TASK DESCRIPTION: Copy all lines below that use the word "only".

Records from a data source
::::

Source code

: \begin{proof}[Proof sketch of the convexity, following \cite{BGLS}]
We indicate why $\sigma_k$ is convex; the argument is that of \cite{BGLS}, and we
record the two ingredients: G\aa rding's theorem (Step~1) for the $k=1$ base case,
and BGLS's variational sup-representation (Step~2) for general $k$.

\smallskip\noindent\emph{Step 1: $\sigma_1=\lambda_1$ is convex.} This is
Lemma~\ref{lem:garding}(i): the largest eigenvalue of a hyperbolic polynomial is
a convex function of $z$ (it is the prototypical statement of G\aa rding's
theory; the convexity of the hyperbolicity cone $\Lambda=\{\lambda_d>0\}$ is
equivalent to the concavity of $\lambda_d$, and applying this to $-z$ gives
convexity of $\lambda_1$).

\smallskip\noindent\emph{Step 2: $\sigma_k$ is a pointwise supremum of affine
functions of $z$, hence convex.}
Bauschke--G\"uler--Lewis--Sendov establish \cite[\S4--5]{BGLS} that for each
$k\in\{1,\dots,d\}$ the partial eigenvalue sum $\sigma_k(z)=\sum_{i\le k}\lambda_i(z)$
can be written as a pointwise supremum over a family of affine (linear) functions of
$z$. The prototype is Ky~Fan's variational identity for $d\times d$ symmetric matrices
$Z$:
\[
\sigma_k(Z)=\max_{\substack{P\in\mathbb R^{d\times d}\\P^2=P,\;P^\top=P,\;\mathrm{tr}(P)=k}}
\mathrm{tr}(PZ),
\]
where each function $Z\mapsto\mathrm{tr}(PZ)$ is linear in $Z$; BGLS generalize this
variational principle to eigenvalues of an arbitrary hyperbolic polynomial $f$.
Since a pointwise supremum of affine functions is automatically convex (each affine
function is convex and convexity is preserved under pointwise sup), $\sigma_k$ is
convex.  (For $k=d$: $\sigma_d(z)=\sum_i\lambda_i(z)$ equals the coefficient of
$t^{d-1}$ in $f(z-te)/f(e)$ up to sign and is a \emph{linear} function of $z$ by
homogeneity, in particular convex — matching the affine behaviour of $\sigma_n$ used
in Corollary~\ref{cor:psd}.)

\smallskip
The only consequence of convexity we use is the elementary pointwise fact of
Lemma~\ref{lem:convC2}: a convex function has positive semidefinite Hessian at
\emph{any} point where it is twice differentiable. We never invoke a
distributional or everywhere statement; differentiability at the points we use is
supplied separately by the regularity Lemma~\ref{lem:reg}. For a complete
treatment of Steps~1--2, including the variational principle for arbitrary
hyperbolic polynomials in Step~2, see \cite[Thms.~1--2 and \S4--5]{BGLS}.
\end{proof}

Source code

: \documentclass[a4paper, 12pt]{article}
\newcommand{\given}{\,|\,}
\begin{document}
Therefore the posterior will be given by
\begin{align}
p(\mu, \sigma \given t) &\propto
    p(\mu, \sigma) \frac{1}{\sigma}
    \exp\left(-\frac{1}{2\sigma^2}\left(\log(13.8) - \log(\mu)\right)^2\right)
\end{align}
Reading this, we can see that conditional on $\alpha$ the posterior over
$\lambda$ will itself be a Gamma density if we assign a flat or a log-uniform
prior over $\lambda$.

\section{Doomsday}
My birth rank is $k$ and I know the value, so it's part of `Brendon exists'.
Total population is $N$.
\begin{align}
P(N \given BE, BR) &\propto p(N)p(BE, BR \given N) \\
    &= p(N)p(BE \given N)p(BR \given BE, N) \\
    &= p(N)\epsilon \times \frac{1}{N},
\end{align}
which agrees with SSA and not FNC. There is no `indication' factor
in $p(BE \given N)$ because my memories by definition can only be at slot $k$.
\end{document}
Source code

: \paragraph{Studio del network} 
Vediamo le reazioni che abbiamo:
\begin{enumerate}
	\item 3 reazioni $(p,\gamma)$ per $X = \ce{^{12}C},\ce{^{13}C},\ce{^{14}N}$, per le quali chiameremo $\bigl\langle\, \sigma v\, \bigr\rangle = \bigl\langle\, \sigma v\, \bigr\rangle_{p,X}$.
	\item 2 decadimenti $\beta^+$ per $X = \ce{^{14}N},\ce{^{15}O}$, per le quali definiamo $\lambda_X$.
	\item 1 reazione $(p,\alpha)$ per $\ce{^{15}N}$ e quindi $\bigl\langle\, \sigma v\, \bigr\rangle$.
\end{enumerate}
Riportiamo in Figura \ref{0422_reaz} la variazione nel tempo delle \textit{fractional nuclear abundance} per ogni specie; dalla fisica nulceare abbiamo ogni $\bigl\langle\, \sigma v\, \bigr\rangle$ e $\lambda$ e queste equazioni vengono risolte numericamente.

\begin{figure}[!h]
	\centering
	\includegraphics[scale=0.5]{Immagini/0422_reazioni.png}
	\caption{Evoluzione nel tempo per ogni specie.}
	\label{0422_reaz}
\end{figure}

::::

TASK RESULT:
The only consequence of convexity we use is the elementary pointwise fact of
in $p(BE \given N)$ because my memories by definition can only be at slot $k$.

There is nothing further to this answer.